Au-delà de la guerre en Ukraine, sur laquelle Emmanuel Macron ne nourrissait aucune illusion à l’égard de Pékin quant à son rôle de faiseur de paix, le poids exercé par la Chine dans tous les domaines est systémique. Créancière auprès de 60 États, premier pollueur de la planète, pays clé sur les énergies renouvelables, troisième partenaire commercial pour la France, la Chine est incontournable. C’est de surcroît une dictature dont le pouvoir de nuisance est grand et qui ne peut nous laisser indifférents.
De Pékin à Canton, le tête-à-tête entre Emmanuel Macron et Xi Jinping aura duré plus de six heures.
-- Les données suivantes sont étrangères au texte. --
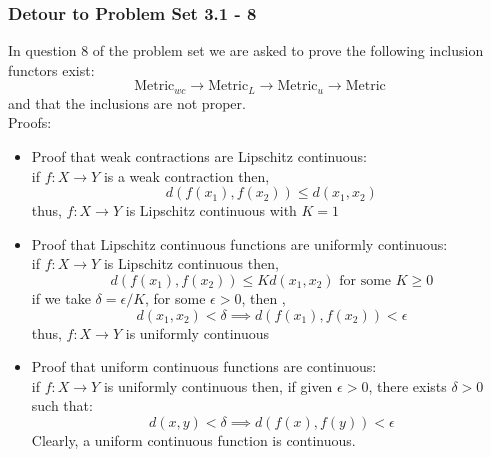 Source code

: \begin{frame}
    \frametitle{Detour to Problem Set 3.1 - 8}
    In question 8 of the problem set we are asked to prove the following inclusion functors exist:
    \begin{equation*}
        \text{Metric}_{wc} \rightarrow \text{Metric}_L \rightarrow \text{Metric}_u \rightarrow \text{Metric}
    \end{equation*}
    and that the inclusions are not proper.\\

    \pause
    Proofs:
    \begin{itemize}
        \item Proof that weak contractions are Lipschitz continuous:\\
            if \(f:X\rightarrow Y\) is a weak contraction then, 
            \begin{equation*}
                d(f(x_1),f(x_2))\leq d(x_1,x_2)
            \end{equation*}
            thus, \(f:X\rightarrow Y\) is Lipschitz continuous with \(K=1\)
    \end{itemize}
\end{frame}

\begin{frame}
    \begin{itemize}
        \item Proof that Lipschitz continuous functions are uniformly continuous:\\
            if \(f:X\rightarrow Y\) is Lipschitz continuous then,
            \begin{equation*}
                d(f(x_1),f(x_2))\leq Kd(x_1,x_2)\text{ for some }K\geq 0
            \end{equation*}
            if we take \(\delta = \epsilon/K\), for some \(\epsilon>0\), then , 
            \begin{equation*}
                d(x_1,x_2)<\delta \implies d(f(x_1),f(x_2))<\epsilon
            \end{equation*}
            thus, \(f:X\rightarrow Y \) is uniformly continuous
        \pause
        \item Proof that uniform continuous functions are continuous:\\
            if \(f:X\rightarrow Y\) is uniformly continuous then, if given \(\epsilon > 0\), there exists \(\delta>0\) such that:
            \begin{equation*}
                d(x,y)<\delta \implies d(f(x),f(y))<\epsilon
            \end{equation*}
            Clearly, a uniform continuous function is continuous.
    \end{itemize}
\end{frame}

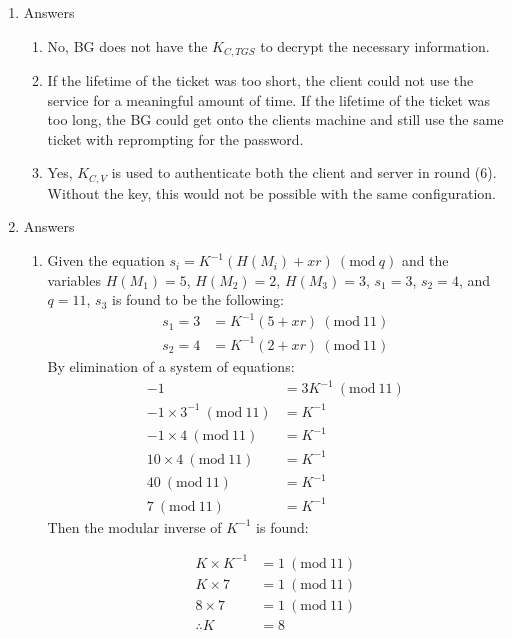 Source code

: \documentclass{article}
\newcommand{\Mod}[1]{\ (\mathrm{mod}\ #1)}
\begin{document}
\begin{enumerate}
    \item Answers
    \begin{enumerate}
        \item No, BG does not have the $K_{C, TGS}$ to decrypt the necessary information.
        
        \item If the lifetime of the ticket was too short, the client could not use the service for a meaningful amount of time. If the lifetime of the ticket was too long, the BG could get onto the clients machine and still use the same ticket with reprompting for the password.

        \item Yes, $K_{C, V}$ is used to authenticate both the client and server in round (6). Without the key, this would not be possible with the same configuration.
    \end{enumerate}

    \item Answers
    \begin{enumerate}
        \item Given the equation $s_i = K^{-1}(H(M_i) + xr) \Mod{q}$ and the variables $H(M_1) = 5$, $H(M_2) = 2$, $H(M_3) = 3$, $s_1 = 3$, $s_2 = 4$, and $q = 11$, $s_3$ is found to be the following:
        \begin{align*}
           s_1 = 3 &= K^{-1}(5 + xr) \Mod{11}\\
           s_2 = 4 &= K^{-1}(2 + xr) \Mod{11}
        \end{align*}
            By elimination of a system of equations:
        \begin{align*}
            -1 &= 3K^{-1} \Mod{11}\\
            -1 \times 3^{-1} \Mod{11} &= K^{-1}\\
            -1 \times 4 \Mod{11} &= K^{-1}\\
            10 \times 4 \Mod{11} &= K^{-1}\\
            40 \Mod{11} &= K^{-1}\\
            7 \Mod{11} &= K^{-1}
        \end{align*}
        Then the modular inverse of $K^{-1}$ is found:
        
        \begin{align*}
        K \times K^{-1} &= 1 \Mod{11}\\
        K \times 7 &= 1 \Mod{11}\\
        8 \times 7 &= 1 \Mod{11}\\
        \therefore K &= 8
        \end{align*}


\end{enumerate}
\end{enumerate}
\end{document}
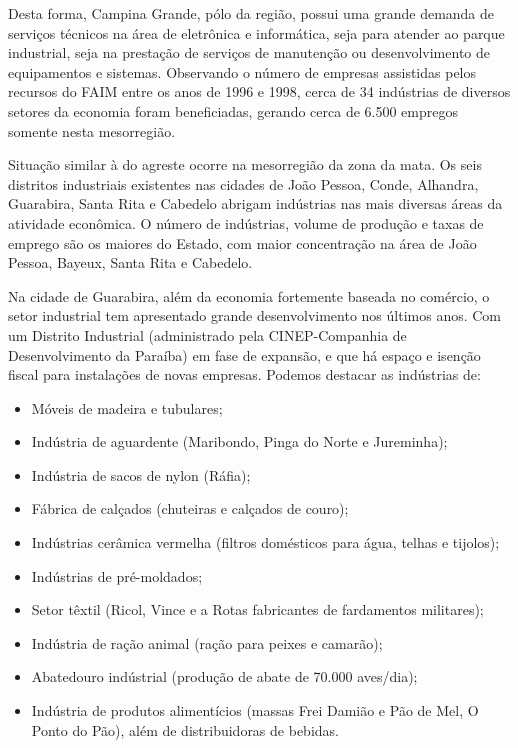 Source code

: 	Desta forma, Campina Grande, pólo da região, possui uma grande demanda de serviços técnicos na área de eletrônica e inform\'atica, seja para atender ao parque industrial, seja na prestação de serviços de manutenção ou desenvolvimento de equipamentos e sistemas. Observando o número de empresas assistidas pelos recursos do FAIM entre os anos de 1996 e 1998, cerca de 34 indústrias de diversos setores da economia foram beneficiadas, gerando cerca de 6.500 empregos somente nesta mesorregião.


	Situação similar à do agreste ocorre na mesorregião da zona da mata. Os seis distritos industriais existentes nas cidades de João Pessoa, Conde, Alhandra, Guarabira, Santa Rita e Cabedelo abrigam indústrias nas mais diversas áreas da atividade econômica. O número de indústrias, volume de produção e taxas de emprego são os maiores do Estado, com maior concentração na área de João Pessoa, Bayeux, Santa Rita e Cabedelo.

	Na cidade de Guarabira, além da economia fortemente baseada no comércio, o setor industrial tem apresentado grande desenvolvimento nos últimos anos. Com um Distrito Industrial (administrado pela CINEP-Companhia de Desenvolvimento da Paraíba) em fase de expansão, e que há espaço e isenção fiscal para instalações de novas empresas. Podemos destacar as indústrias de:

\begin{itemize}

	\item Móveis de madeira e tubulares;
	\item Indústria de aguardente (Maribondo, Pinga do Norte e Jureminha);
	\item Indústria de sacos de nylon (Ráfia);
	\item Fábrica de calçados (chuteiras e calçados de couro);
	\item Indústrias cerâmica vermelha (filtros domésticos para água, telhas e tijolos);
	\item Indústrias de pré-moldados;
	\item Setor têxtil (Ricol, Vince e a Rotas fabricantes de fardamentos militares);
	\item Indústria de ração animal (ração para peixes e camarão);
	\item Abatedouro indústrial (produção de abate de 70.000 aves/dia);
	\item Ind\'ustria de produtos alimentícios (massas Frei Damião e Pão de Mel, O Ponto do Pão), além de distribuidoras de bebidas.

\end{itemize}

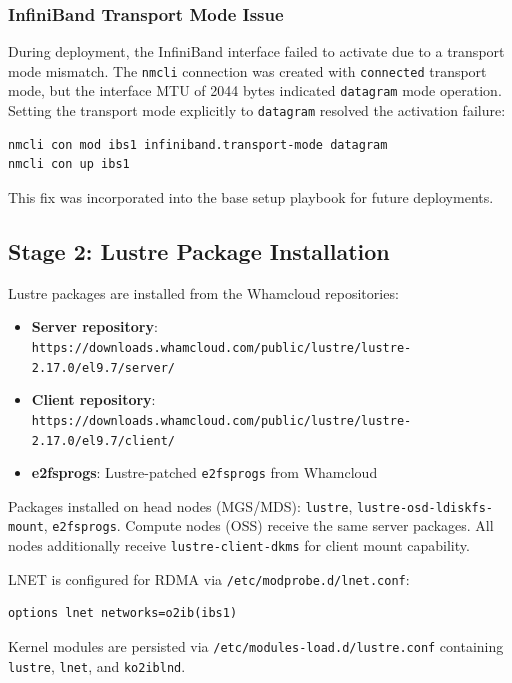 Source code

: \subsubsection{InfiniBand Transport Mode Issue}

During deployment, the InfiniBand interface failed to activate due to a transport mode mismatch. The \texttt{nmcli} connection was created with \texttt{connected} transport mode, but the interface MTU of 2044 bytes indicated \texttt{datagram} mode operation. Setting the transport mode explicitly to \texttt{datagram} resolved the activation failure:

\begin{verbatim}
nmcli con mod ibs1 infiniband.transport-mode datagram
nmcli con up ibs1
\end{verbatim}

This fix was incorporated into the base setup playbook for future deployments.

\subsection{Stage 2: Lustre Package Installation}

Lustre packages are installed from the Whamcloud repositories:

\begin{itemize}
    \item \textbf{Server repository}: \texttt{https://downloads.whamcloud.com/public/lustre/lustre-2.17.0/el9.7/server/}
    \item \textbf{Client repository}: \texttt{https://downloads.whamcloud.com/public/lustre/lustre-2.17.0/el9.7/client/}
    \item \textbf{e2fsprogs}: Lustre-patched \texttt{e2fsprogs} from Whamcloud
\end{itemize}

Packages installed on head nodes (MGS/MDS): \texttt{lustre}, \texttt{lustre-osd-ldiskfs-mount}, \texttt{e2fsprogs}. Compute nodes (OSS) receive the same server packages. All nodes additionally receive \texttt{lustre-client-dkms} for client mount capability.

LNET is configured for RDMA via \texttt{/etc/modprobe.d/lnet.conf}:

\begin{verbatim}
options lnet networks=o2ib(ibs1)
\end{verbatim}

Kernel modules are persisted via \texttt{/etc/modules-load.d/lustre.conf} containing \texttt{lustre}, \texttt{lnet}, and \texttt{ko2iblnd}.

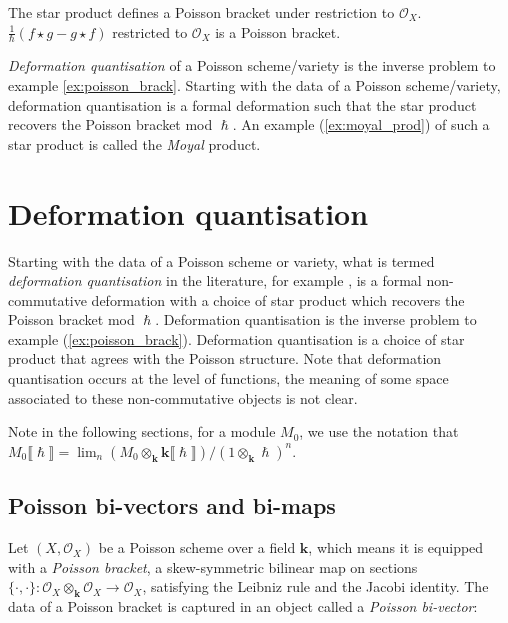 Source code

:     
    \begin{ex}
    \label{ex:poisson_brack}
    The star product defines a Poisson bracket under restriction to \( \mathcal{O}_X\).
    \( \frac{1}{\hslash} \left( f \star g - g \star f\right) \) restricted to \( \mathcal{O}_X\) is a Poisson bracket.
    \end{ex} 

    
    
    \emph{Deformation quantisation} of a Poisson scheme/variety is the inverse problem to example \ref{ex:poisson_brack}. Starting with the data of a Poisson scheme/variety, deformation quantisation is a formal deformation such that the star product recovers the Poisson bracket mod \( \hslash\). An example  (\ref{ex:moyal_prod}) of such a star product is called the \emph{Moyal} product.
    
    
    \section{Deformation quantisation}
   
    
    Starting with the data of a Poisson scheme or variety, what is termed \emph{deformation quantisation} in the literature, for example \cite{yekutieli}, is a formal non-commutative deformation with a choice of star product which recovers the Poisson bracket mod \( \hslash\).  Deformation quantisation is the inverse problem to example (\ref{ex:poisson_brack}). Deformation quantisation is a choice of star product that agrees with the Poisson structure. Note that deformation quantisation occurs at the level of functions, the meaning of some space associated to these non-commutative objects is not clear.
    
    Note in the following sections, for a module \(M_0\), we use the notation that
    \( M_0 \lBrack \hslash \rBrack = \lim_n (M_0 \otimes_{\mathbf{k}} \mathbf{k} \lBrack \hslash \rBrack)  / ( 1 \otimes_{\mathbf{k}} \hslash)^n\).
    

    
    \subsection{Poisson bi-vectors and bi-maps}
    
    Let \( (X,\mathcal{O}_X)\) be a Poisson scheme over a field \( \mathbf{k}\), which means it is equipped with a \emph{Poisson bracket}, a skew-symmetric bilinear map on sections \( \{ \cdot ,\cdot \} : \mathcal{O}_X \otimes_{\mathbf{k}} \mathcal{O}_X \rightarrow \mathcal{O}_X \), satisfying the Leibniz rule and the Jacobi identity. The data of a Poisson bracket is captured in an object called a \emph{Poisson bi-vector}:

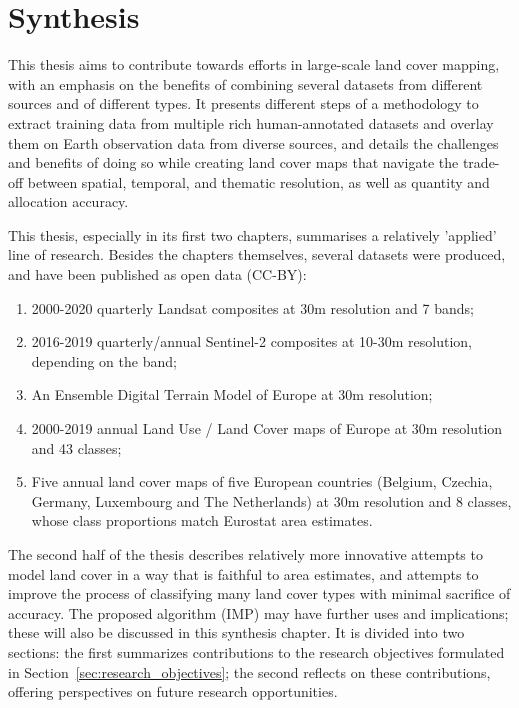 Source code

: \chapter[Synthesis]{Synthesis}
\label{cha:Chapter6}
\newpage

This thesis aims to contribute towards efforts in large-scale land cover mapping, with an emphasis on the benefits of combining several datasets from different sources and of different types. It presents different steps of a methodology to extract training data from multiple rich human-annotated datasets and overlay them on Earth observation data from diverse sources, and details the challenges and benefits of doing so while creating land cover maps that navigate the trade-off between spatial, temporal, and thematic resolution, as well as quantity and allocation accuracy.

This thesis, especially in its first two chapters, summarises a relatively 'applied' line of research. Besides the chapters themselves, several datasets were produced, and have been published as open data (CC-BY):
\begin{enumerate}
    \item 2000-2020 quarterly Landsat composites at 30m resolution and 7 bands;
    \item 2016-2019 quarterly/annual Sentinel-2 composites at 10-30m resolution, depending on the band;
    \item An Ensemble Digital Terrain Model of Europe at 30m resolution;
    \item 2000-2019 annual Land Use / Land Cover maps of Europe at 30m resolution and 43 classes;
    \item Five annual land cover maps of five European countries (Belgium, Czechia, Germany, Luxembourg and The Netherlands) at 30m resolution and 8 classes, whose class proportions match Eurostat area estimates.
\end{enumerate}
The second half of the thesis describes relatively more innovative attempts to model land cover in a way that is faithful to area estimates, and attempts to improve the process of classifying many land cover types with minimal sacrifice of accuracy. The proposed algorithm (IMP) may have further uses and implications; these will also be discussed in this synthesis chapter. It is divided into two sections: the first summarizes contributions to the research objectives formulated in Section~\ref{sec:research_objectives}; the second reflects on these contributions, offering perspectives on future research opportunities.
Leurs rencontres auront été précédées, cinq heures avant le départ du chef de l’État français à destination de la capitale chinoise, d’un entretien soigneusement préparé avec Joe Biden. Le narratif français vis-à-vis des Américains au sujet de la Chine n’a jamais changé : nous partageons les mêmes valeurs démocratiques mais n’avons pas les mêmes intérêts. Le traumatisme ressenti par la France concernant la dénonciation de la vente des sous-marins par l’Australie sous la pression des États-Unis en 2021 reste vif ; et si le découplage avec la Chine est à l’ordre du jour à Washington, il ne l’est pas à Paris. Dont acte : la France aura vendu à Pékin 150 Airbus, 50 hélicoptères, et augmenté de 15 % ses exportations dans le secteur de l’agroalimentaire.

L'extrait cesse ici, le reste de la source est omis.